Dalam hal ini, masyarakat juga diminta aktif untuk melindungi diri sendiri dan orang lain.
Dilansir Kompas.com KPU telah membuat sejumlah peraturan saat pencoblosan.
Peraturan KPU tersebut di antaranya:
- Setiap TPS maksimal dibatasi maksimal 500 pemilih.
- Setiap pemilih diminta hadir sesuai waktu yang dijadwalkan dalam Model C Pemberitahuan KWK, demi menghindari kerumunan.
- Pemilih harus selalu mengenakan masker sejak datang hingga kembali ke rumah.
- Wajib mencuci tangan sebelum dan sesudah melakukan pencoblosan.
- Tempat duduk tempat antrian diatur dengan diberi jarak 1 meter.
- Dicek suhu tubuhnya sebelum memasuki area TPS, bagi yang memiliki suhu di atas 37,3 akan diarahkan mencoblos di bilik khusus.
- Membawa alat tulis sendiri untuk mengisi daftar hadir dan tanda tangan.
- Pemilih tidak mencelupkan jari pada tinta, namun tinta akan diteteskan oleh petugas.
- Petugas telah melakukan tes cepat sebelum bertugas.
- Petugas mengenakan masker, sarung tangan, dan face shield selama bertugas.
- Area TPS dilakukan desinfektan.
- Segala perlengkapan yang digunakan dalam proses pemilihan telah sesuai dengan protokol kesehatan. Pemilih yang berusia lanjut atu memiliki sakit berisiko maka akan didatangi petugas, tidak datang ke TPS.
Bawaslu Sebut Ada 1.023 Penyelenggara Pemilu Daerah Positif Corona
Badan Pengawas Pemilihan Umum (Bawaslu) RI mencatat ada 1.023 penyelenggara pemilihan yang masih terkonfirmasi positif Covid-19.
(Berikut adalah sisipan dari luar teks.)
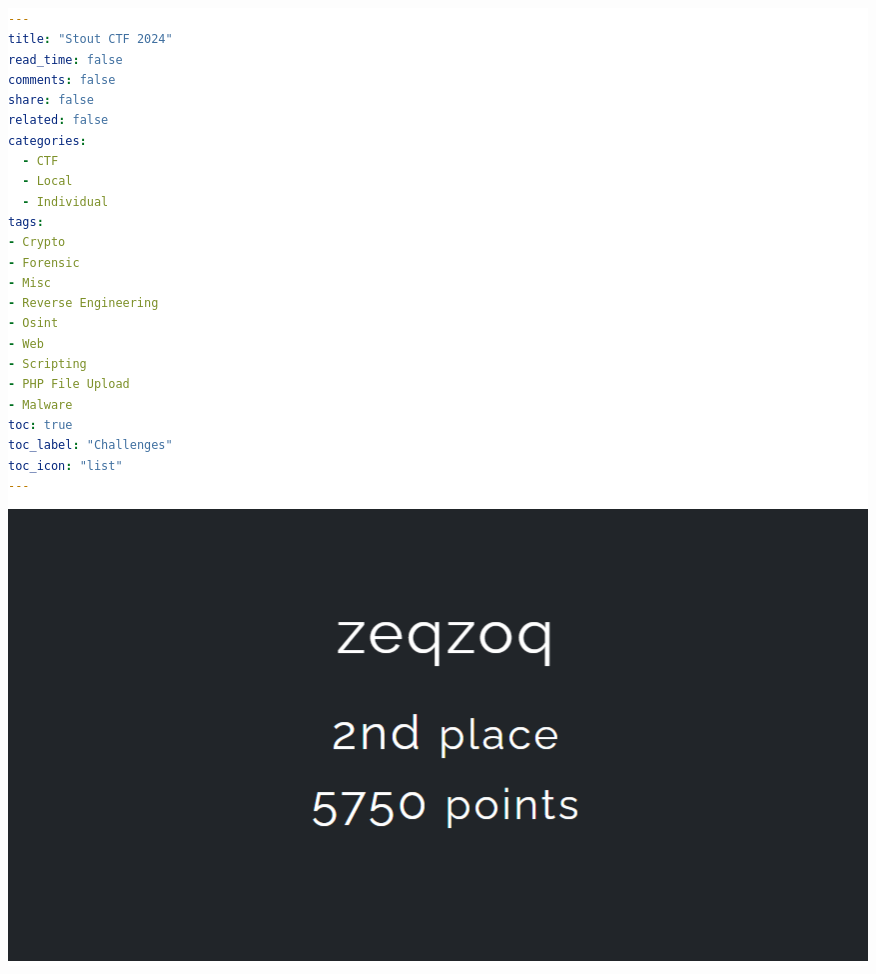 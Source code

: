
 ```yaml
---
title: "Stout CTF 2024"
read_time: false
comments: false
share: false
related: false
categories:
  - CTF
  - Local
  - Individual
tags:
- Crypto
- Forensic
- Misc
- Reverse Engineering
- Osint
- Web
- Scripting
- PHP File Upload
- Malware
toc: true
toc_label: "Challenges"
toc_icon: "list"
---
```


<img src="/assets/images/stout24/flag.png" alt="">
Data ini merupakan hasil pemetaan TPS rawan yang dilakukan Bawaslu pada 5 - 6 Desember 2020.
"1.023 penyelenggara pemilihan positif terinfeksi Covid-19," kata Anggota Bawaslu RI Mochammad Afifuddin dalam keterangannya, Senin (7/12/2020).
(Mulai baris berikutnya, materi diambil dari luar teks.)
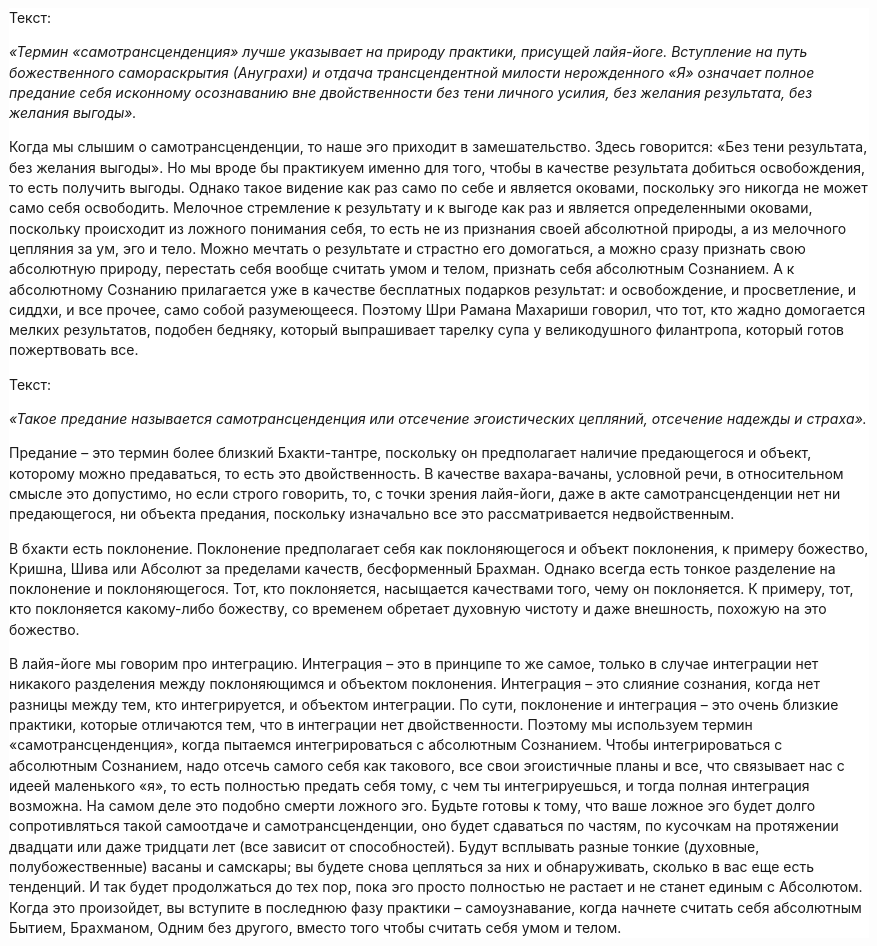   
 Текст:

_«Термин «самотрансценденция» лучше указывает на природу практики, присущей лайя-йоге. Вступление на путь божественного самораскрытия (Ануграхи) и отдача трансцендентной милости нерожденного «Я» означает полное предание себя исконному осознаванию вне двойственности без тени личного усилия, без желания результата, без желания выгоды»._ 

 Когда мы слышим о самотрансценденции, то наше эго приходит в замешательство. Здесь говорится: «Без тени результата, без желания выгоды». Но мы вроде бы практикуем именно для того, чтобы в качестве результата добиться освобождения, то есть получить выгоды. Однако такое видение как раз само по себе и является оковами, поскольку эго никогда не может само себя освободить. Мелочное стремление к результату и к выгоде как раз и является определенными оковами, поскольку происходит из ложного понимания себя, то есть не из признания своей абсолютной природы, а из мелочного цепляния за ум, эго и тело. Можно мечтать о результате и страстно его домогаться, а можно сразу признать свою абсолютную природу, перестать себя вообще считать умом и телом, признать себя абсолютным Сознанием. А к абсолютному Сознанию прилагается уже в качестве бесплатных подарков результат: и освобождение, и просветление, и сиддхи, и все прочее, само собой разумеющееся. Поэтому Шри Рамана Махариши говорил, что тот, кто жадно домогается мелких результатов, подобен бедняку, который выпрашивает тарелку супа у великодушного филантропа, который готов пожертвовать все.

  
 Текст:

_«Такое предание называется самотрансценденция или отсечение эгоистических цепляний, отсечение надежды и страха»._ 

 Предание – это термин более близкий Бхакти-тантре, поскольку он предполагает наличие предающегося и объект, которому можно предаваться, то есть это двойственность. В качестве вахара-вачаны, условной речи, в относительном смысле это допустимо, но если строго говорить, то, с точки зрения лайя-йоги, даже в акте самотрансценденции нет ни предающегося, ни объекта предания, поскольку изначально все это рассматривается недвойственным.

  
 В бхакти есть поклонение. Поклонение предполагает себя как поклоняющегося и объект поклонения, к примеру божество, Кришна, Шива или Абсолют за пределами качеств, бесформенный Брахман. Однако всегда есть тонкое разделение на поклонение и поклоняющегося. Тот, кто поклоняется, насыщается качествами того, чему он поклоняется. К примеру, тот, кто поклоняется какому-либо божеству, со временем обретает духовную чистоту и даже внешность, похожую на это божество.

  
 В лайя-йоге мы говорим про интеграцию. Интеграция – это в принципе то же самое, только в случае интеграции нет никакого разделения между поклоняющимся и объектом поклонения. Интеграция – это слияние сознания, когда нет разницы между тем, кто интегрируется, и объектом интеграции. По сути, поклонение и интеграция – это очень близкие практики, которые отличаются тем, что в интеграции нет двойственности. Поэтому мы используем термин «самотрансценденция», когда пытаемся интегрироваться с абсолютным Сознанием. Чтобы интегрироваться с абсолютным Сознанием, надо отсечь самого себя как такового, все свои эгоистичные планы и все, что связывает нас с идеей маленького «я», то есть полностью предать себя тому, с чем ты интегрируешься, и тогда полная интеграция возможна. На самом деле это подобно смерти ложного эго. Будьте готовы к тому, что ваше ложное эго будет долго сопротивляться такой самоотдаче и самотрансценденции, оно будет сдаваться по частям, по кусочкам на протяжении двадцати или даже тридцати лет (все зависит от способностей). Будут всплывать разные тонкие (духовные, полубожественные) васаны и самскары; вы будете снова цепляться за них и обнаруживать, сколько в вас еще есть тенденций. И так будет продолжаться до тех пор, пока эго просто полностью не растает и не станет единым с Абсолютом. Когда это произойдет, вы вступите в последнюю фазу практики – самоузнавание, когда начнете считать себя абсолютным Бытием, Брахманом, Одним без другого, вместо того чтобы считать себя умом и телом.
Afifuddin mengatakan petugas KPPS yang terkonfirmasi positif Covid-19 merupakan indikator kerawanan.
Pasalnya mereka yang positif Corona tidak bisa menjalankan tugasnya. Apalagi tidak ada KPPS pengganti.
Sehingga kata dia, TPS yang memiliki petugas positif Corona akan bekerja di masa pemungutan dan penghitungan suara dengan formasi yang tidak lengkap.
"Hal itu membuat petugas yang bersangkutan tidak dapat menjalankan tugas, padahal tidak ada KPPS pengganti," jelasnya.
Selain itu, berdasarkan data pemetaan TPS rawan, Bawaslu juga mendapati 1.420 TPS yang penempatannya tidak sesuai standar protokol kesehatan.
Padahal di masa pandemi Covid-19 semestinya penjagaan jarak perlu diterapkan agar tidak berpotensi memunculkan kerumunan pemilih.
"Pemungutan suara yang dilaksanakan di tengah pandemi Covid-18 membutuhkan kesigapan petugas TPS untuk memastikan pemilih senantiasa menjaga jarak sepanjang hari pemungutan dan penghitungan suara. Oleh karena itu, penempatan lokasi TPS yang tidak memungkinkan penegakan protokol kesehatan sesuai pedoman KPU berpotensi memunculkan kerumunan pemilih," tegas Afifuddin.